§ **TASK OBJECTIVE**:
Within the data below, copy each line where the string "Users" is found.

[Data records]
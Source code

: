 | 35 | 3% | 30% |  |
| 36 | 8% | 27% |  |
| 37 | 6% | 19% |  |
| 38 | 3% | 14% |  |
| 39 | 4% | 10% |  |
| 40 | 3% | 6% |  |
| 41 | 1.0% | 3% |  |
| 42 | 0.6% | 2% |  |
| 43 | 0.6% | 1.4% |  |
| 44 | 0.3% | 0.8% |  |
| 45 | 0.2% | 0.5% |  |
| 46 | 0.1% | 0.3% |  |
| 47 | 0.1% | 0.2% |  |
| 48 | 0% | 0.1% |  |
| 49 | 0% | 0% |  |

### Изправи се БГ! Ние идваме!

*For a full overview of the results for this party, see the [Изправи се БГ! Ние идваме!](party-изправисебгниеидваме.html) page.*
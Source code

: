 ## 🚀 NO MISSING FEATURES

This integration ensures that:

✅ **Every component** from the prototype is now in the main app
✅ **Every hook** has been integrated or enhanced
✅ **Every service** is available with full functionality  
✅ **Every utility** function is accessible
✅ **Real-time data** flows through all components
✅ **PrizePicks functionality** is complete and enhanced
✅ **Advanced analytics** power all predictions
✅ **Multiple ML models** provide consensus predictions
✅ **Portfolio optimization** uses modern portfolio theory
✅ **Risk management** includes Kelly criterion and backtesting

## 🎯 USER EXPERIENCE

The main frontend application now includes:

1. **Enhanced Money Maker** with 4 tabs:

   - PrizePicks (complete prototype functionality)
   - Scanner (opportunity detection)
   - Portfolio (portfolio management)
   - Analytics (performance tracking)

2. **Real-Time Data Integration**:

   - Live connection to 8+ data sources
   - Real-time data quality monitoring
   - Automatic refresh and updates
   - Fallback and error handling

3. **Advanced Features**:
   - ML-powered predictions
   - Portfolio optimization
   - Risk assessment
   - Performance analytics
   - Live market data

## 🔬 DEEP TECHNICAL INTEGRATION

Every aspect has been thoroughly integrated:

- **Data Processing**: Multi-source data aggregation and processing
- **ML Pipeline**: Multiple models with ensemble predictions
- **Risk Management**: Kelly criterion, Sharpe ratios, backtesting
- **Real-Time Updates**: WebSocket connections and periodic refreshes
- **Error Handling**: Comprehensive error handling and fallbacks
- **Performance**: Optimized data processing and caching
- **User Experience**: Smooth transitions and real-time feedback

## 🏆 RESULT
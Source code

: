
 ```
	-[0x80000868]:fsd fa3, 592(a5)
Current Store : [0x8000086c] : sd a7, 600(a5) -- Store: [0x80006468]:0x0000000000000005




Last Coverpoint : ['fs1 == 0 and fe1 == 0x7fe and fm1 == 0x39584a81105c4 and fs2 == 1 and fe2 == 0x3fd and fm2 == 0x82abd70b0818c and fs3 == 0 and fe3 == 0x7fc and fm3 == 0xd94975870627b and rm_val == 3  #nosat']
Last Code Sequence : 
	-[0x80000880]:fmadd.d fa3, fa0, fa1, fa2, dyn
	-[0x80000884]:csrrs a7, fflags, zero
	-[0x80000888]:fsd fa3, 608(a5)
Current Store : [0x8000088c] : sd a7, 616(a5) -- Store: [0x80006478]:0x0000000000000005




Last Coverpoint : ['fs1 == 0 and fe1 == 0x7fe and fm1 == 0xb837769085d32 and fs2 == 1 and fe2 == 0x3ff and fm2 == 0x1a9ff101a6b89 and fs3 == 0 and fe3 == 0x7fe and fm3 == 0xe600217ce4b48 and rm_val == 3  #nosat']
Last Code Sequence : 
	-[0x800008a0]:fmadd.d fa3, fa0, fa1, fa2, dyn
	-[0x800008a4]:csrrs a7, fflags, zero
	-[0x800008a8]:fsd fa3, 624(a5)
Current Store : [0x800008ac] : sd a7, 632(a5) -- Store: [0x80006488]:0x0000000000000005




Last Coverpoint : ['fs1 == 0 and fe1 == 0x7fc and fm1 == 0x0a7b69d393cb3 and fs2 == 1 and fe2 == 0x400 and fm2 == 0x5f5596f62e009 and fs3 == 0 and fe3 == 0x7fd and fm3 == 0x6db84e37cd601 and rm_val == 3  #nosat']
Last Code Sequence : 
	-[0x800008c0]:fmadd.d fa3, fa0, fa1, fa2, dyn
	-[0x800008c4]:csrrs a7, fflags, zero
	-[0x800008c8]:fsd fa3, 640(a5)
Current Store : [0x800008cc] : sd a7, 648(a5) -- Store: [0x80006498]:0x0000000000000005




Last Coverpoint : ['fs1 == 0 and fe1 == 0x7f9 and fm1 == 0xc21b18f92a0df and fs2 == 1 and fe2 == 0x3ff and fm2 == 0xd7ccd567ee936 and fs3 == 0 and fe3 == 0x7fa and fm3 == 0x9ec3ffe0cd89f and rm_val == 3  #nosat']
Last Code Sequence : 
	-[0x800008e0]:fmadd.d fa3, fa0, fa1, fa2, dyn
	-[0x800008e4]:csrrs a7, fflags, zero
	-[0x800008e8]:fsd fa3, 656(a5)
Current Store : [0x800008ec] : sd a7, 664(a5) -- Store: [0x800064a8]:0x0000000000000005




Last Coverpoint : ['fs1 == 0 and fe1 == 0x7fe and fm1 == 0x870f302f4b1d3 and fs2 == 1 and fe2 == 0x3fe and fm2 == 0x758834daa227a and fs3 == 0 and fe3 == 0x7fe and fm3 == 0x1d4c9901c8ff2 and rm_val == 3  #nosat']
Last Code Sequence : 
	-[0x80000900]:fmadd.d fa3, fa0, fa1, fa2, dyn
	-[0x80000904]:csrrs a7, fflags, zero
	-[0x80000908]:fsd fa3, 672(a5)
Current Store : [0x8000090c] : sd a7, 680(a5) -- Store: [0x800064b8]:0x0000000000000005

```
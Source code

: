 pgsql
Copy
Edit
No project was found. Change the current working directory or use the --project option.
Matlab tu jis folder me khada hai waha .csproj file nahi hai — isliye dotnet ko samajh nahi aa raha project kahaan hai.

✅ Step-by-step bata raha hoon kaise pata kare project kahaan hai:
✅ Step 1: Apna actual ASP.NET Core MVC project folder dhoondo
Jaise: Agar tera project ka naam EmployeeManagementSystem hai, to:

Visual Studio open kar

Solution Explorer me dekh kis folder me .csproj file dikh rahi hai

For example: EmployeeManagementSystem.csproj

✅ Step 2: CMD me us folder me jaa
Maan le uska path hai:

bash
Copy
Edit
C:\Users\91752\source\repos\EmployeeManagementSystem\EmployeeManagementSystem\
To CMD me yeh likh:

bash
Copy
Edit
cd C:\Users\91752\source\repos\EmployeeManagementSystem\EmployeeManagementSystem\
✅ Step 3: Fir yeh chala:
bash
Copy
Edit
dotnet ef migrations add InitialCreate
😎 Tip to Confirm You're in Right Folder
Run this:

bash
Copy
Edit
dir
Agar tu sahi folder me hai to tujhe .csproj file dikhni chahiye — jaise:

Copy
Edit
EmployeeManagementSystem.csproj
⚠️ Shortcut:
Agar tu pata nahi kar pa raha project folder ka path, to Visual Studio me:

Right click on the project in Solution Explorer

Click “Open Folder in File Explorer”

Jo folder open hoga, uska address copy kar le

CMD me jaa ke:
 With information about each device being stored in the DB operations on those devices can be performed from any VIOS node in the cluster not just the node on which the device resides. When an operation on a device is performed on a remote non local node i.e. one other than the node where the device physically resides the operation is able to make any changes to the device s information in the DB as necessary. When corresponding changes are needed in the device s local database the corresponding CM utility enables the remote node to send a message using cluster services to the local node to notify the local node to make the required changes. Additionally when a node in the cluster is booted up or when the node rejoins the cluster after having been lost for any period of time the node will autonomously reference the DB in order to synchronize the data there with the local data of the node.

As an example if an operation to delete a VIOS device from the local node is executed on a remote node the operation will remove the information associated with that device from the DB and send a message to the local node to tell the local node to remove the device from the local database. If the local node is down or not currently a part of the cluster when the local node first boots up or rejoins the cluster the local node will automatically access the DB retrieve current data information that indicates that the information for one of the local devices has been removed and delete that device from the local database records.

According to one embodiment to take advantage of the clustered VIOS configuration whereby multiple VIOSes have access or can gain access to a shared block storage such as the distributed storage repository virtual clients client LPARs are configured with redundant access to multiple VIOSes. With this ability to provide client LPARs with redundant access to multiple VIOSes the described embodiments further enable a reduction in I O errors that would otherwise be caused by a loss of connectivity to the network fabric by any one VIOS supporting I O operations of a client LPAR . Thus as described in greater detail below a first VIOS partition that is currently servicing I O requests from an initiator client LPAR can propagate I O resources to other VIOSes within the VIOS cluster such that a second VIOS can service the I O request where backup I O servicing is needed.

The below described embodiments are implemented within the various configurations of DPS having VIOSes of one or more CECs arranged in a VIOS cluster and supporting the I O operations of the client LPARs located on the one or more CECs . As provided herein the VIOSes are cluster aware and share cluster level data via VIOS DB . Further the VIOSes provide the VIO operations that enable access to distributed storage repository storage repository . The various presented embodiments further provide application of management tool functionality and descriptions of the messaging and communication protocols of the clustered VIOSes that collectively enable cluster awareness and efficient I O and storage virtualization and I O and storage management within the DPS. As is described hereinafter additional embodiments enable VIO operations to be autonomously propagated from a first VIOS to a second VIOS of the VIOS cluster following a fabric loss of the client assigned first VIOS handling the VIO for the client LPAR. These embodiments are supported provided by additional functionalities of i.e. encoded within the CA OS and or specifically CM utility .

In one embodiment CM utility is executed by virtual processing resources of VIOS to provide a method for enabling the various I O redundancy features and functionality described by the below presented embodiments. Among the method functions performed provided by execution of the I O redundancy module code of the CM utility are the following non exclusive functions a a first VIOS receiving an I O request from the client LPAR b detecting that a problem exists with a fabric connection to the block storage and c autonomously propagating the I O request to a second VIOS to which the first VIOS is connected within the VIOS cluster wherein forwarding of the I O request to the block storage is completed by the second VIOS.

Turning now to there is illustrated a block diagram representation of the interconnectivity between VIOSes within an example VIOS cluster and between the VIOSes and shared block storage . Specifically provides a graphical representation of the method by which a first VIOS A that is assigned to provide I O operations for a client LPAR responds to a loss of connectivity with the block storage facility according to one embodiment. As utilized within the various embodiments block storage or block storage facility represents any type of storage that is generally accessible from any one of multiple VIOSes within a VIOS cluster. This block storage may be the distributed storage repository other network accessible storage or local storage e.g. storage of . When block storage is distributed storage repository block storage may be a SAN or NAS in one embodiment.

§ **RESULT FOR THIS TASK**:
C:\Users\91752\source\repos\EmployeeManagementSystem\EmployeeManagementSystem\
cd C:\Users\91752\source\repos\EmployeeManagementSystem\EmployeeManagementSystem\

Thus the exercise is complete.